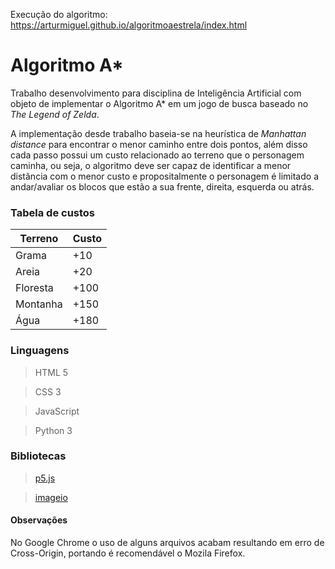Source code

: Execução do algoritmo: https://arturmiguel.github.io/algoritmoaestrela/index.html

# Algoritmo A*
Trabalho desenvolvimento para disciplina de Inteligência Artificial com objeto de implementar o Algoritmo A* em um jogo de busca baseado no *The Legend of Zelda*. 

A implementação desde trabalho baseia-se na heurística de *Manhattan distance* para encontrar o menor caminho entre dois pontos, além disso cada passo possui um custo relacionado ao terreno que o personagem caminha, ou seja, o algoritmo deve ser capaz de identificar a menor distância com o menor custo e propositalmente o personagem é limitado a andar/avaliar os blocos que estão a sua frente, direita, esquerda ou atrás.

### Tabela de custos
| Terreno | Custo |
| --- | --- |
| Grama | +10|
| Areia | +20|
| Floresta | +100|
| Montanha | +150|
| Água | +180|

### Linguagens 
> HTML 5

> CSS 3

> JavaScript

> Python 3

### Bibliotecas
> [p5.js](https://p5js.org/)

> [imageio](https://imageio.github.io/)

#### Observações
No Google Chrome o uso de alguns arquivos acabam resultando em erro de Cross-Origin, portando é recomendável o Mozila Firefox.
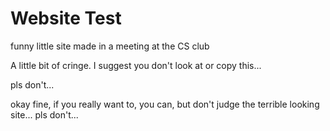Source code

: # Website Test
 funny little site made in a meeting at the CS club

 A little bit of cringe.
 I suggest you don't look at or copy this...

 pls don't...




 okay fine, if you really want to, you can, but don't judge the terrible looking site... pls don't...
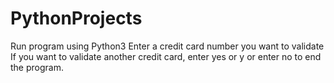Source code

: # PythonProjects

Run program using Python3
Enter a credit card number you want to validate
If you want to validate another credit card, enter yes or y or enter no to end the program.
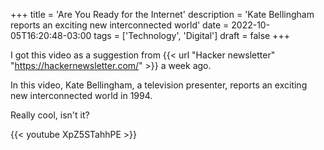 +++
title = 'Are You Ready for the Internet'
description = 'Kate Bellingham reports an exciting new interconnected world'
date = 2022-10-05T16:20:48-03:00
tags = ['Technology', 'Digital']
draft = false
+++

I got this video as a suggestion from {{< url "Hacker newsletter" "https://hackernewsletter.com/" >}} a week ago.

In this video, Kate Bellingham, a television presenter, reports an exciting new interconnected world in 1994.

Really cool, isn't it?

{{< youtube XpZ5STahhPE >}}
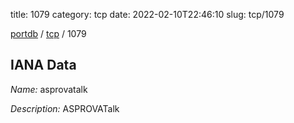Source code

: title: 1079
category: tcp
date: 2022-02-10T22:46:10
slug: tcp/1079

[portdb](/) / [tcp](/category/tcp.html) / 1079


## IANA Data

_Name:_ asprovatalk

_Description:_ ASPROVATalk

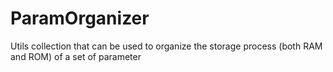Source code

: # ParamOrganizer
Utils collection that can be used to organize the storage process (both RAM and ROM) of a set of parameter
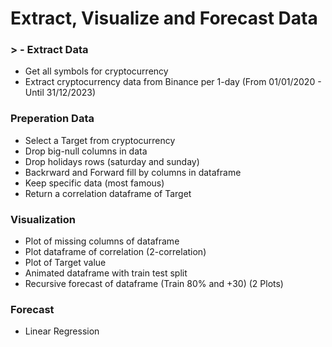 # Extract, Visualize and Forecast Data

### > - Extract Data 
-  Get all symbols for cryptocurrency
-  Extract cryptocurrency data from Binance per 1-day (From 01/01/2020 - Until 31/12/2023)

### Preperation Data 
- Select a Target from cryptocurrency
- Drop big-null columns in data
- Drop holidays rows (saturday and sunday)
- Backrward and Forward fill by columns in dataframe
- Keep specific data (most famous)
- Return a correlation dataframe of Target

### Visualization
- Plot of missing columns of dataframe
- Plot dataframe of correlation (2-correlation)
- Plot of Target value
- Animated dataframe with train test split
- Recursive forecast of dataframe (Train 80% and +30) (2 Plots)

### Forecast 
- Linear Regression
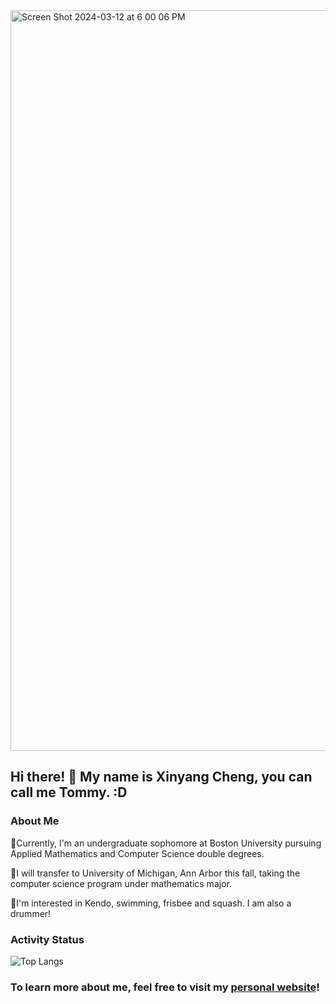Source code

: <img width="1185" alt="Screen Shot 2024-03-12 at 6 00 06 PM" src="https://github.com/TommyCheng023/TommyCheng023/assets/115842289/e6583c66-df6d-43e0-854c-2c3e5125ed65">

## Hi there! 👋 My name is Xinyang Cheng, you can call me Tommy. :D

### About Me
📖Currently, I'm an undergraduate sophomore at Boston University pursuing Applied Mathematics and Computer Science double degrees. 

🔭I will transfer to University of Michigan, Ann Arbor this fall, taking the computer science program under mathematics major.

🌟I'm interested in Kendo, swimming, frisbee and squash. I am also a drummer!

### Activity Status
![Top Langs](http://github-readme-stats-gamma-plum-63.vercel.app/api/top-langs/?username=TommyCheng023&langs_count=6)

### To learn more about me, feel free to visit my [personal website](https://tommycheng023.github.io/)!

<!--
**TommyCheng023/TommyCheng023** is a ✨ _special_ ✨ repository because its `README.md` (this file) appears on your GitHub profile.

Here are some ideas to get you started:

- 🔭 I’m currently working on ...
- 🌱 I’m currently learning ...
- 👯 I’m looking to collaborate on ...
- 🤔 I’m looking for help with ...
- 💬 Ask me about ...
- 📫 How to reach me: ...
- 😄 Pronouns: ...
- ⚡ Fun fact: ...
-->

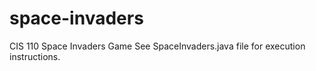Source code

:# space-invaders
CIS 110 Space Invaders Game
See SpaceInvaders.java file for execution instructions.

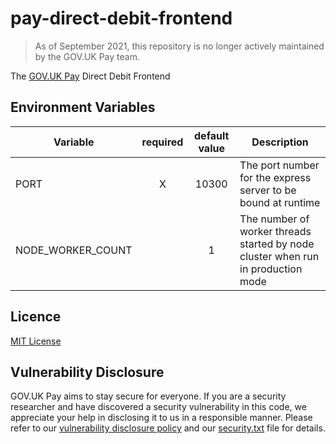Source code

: # pay-direct-debit-frontend

> As of September 2021, this repository is no longer actively maintained by
> the GOV.UK Pay team.

The [GOV.UK Pay](https://www.payments.service.gov.uk/) Direct Debit Frontend

## Environment Variables

| Variable                    | required | default value | Description                               |
| --------------------------- |:--------:|:-------------:| ----------------------------------------- |
| PORT                        | X | 10300 | The port number for the express server to be bound at runtime |
| NODE_WORKER_COUNT           |   | 1 | The number of worker threads started by node cluster when run in production mode |


## Licence

[MIT License](LICENCE)

## Vulnerability Disclosure

GOV.UK Pay aims to stay secure for everyone. If you are a security researcher and have discovered a security vulnerability in this code, we appreciate your help in disclosing it to us in a responsible manner. Please refer to our [vulnerability disclosure policy](https://www.gov.uk/help/report-vulnerability) and our [security.txt](https://vdp.cabinetoffice.gov.uk/.well-known/security.txt) file for details.
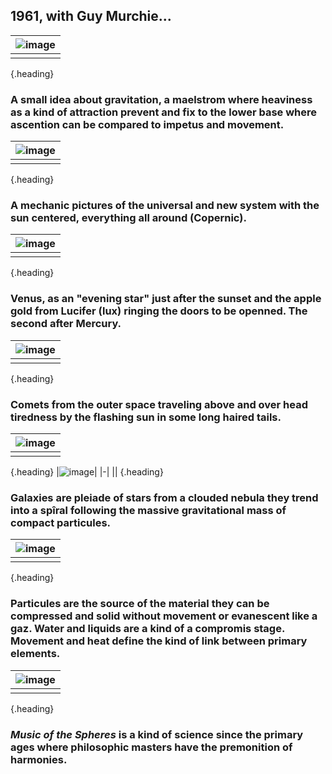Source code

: ## 1961, with Guy Murchie...
|![image](https://shoutn95.github.io/sh95/images/p36.jpg )|
|-|
||
{.heading}
### A small idea about gravitation, a maelstrom where heaviness as a kind of attraction prevent and fix to the lower base where ascention can be compared to impetus and movement.<br />
|![image](https://shoutn95.github.io/sh95/images/p73.jpg )|
|-|
||
{.heading}
### A mechanic pictures of the universal and new system with the sun centered, everything all around (Copernic).<br />
|![image](https://shoutn95.github.io/sh95/images/p77.jpg )|
|-|
||
{.heading}
### Venus, as an "evening star" just after the sunset and the apple gold from Lucifer (lux) ringing the doors to be openned. The second after Mercury. <br />
|![image](https://shoutn95.github.io/sh95/images/p122.jpg )|
|-|
||
{.heading}
### Comets from the outer space traveling above and over head tiredness by the flashing sun in some long haired tails. <br />
|![image](https://shoutn95.github.io/sh95/images/p172.jpg )|
|-|
||
{.heading}
|![image](https://shoutn95.github.io/sh95/images/p175.jpg )|
|-|
||
{.heading}
### Galaxies are pleiade of stars from a clouded nebula they trend into a spîral following the massive gravitational mass of compact particules. <br />
|![image](https://shoutn95.github.io/sh95/images/p236.jpg )|
|-|
||
{.heading}
### Particules are the source of the material they can be compressed and solid without movement or evanescent like a gaz. Water and liquids are a kind of a compromis stage. Movement and heat define the kind of link between primary elements. <br />
|![image](https://shoutn95.github.io/sh95/images/p313.jpg )|
|-|
||
{.heading}
### *Music of the Spheres* is a kind of science since the primary ages where philosophic masters have the premonition of harmonies.
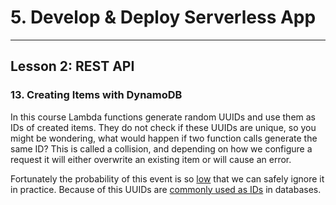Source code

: # 5. Develop & Deploy Serverless App
___

## Lesson 2: REST API

### 13. Creating Items with DynamoDB



In this course Lambda functions generate random UUIDs and use them as IDs of created items. They do not check if these UUIDs are unique, so you might be wondering, what would happen if two function calls generate the same ID? This is called a collision, and depending on how we configure a request it will either overwrite an existing item or will cause an error.

Fortunately the probability of this event is so [low](https://en.wikipedia.org/wiki/Universally_unique_identifier#Collisions) that we can safely ignore it in practice. Because of this UUIDs are [commonly used as IDs](https://en.wikipedia.org/wiki/Universally_unique_identifier#As_database_keys) in databases.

★ ★ ★ ★ ★

What to do:
Within the data, tally each line containing the string "have". Answer with the number by itself.

Result of the task:
2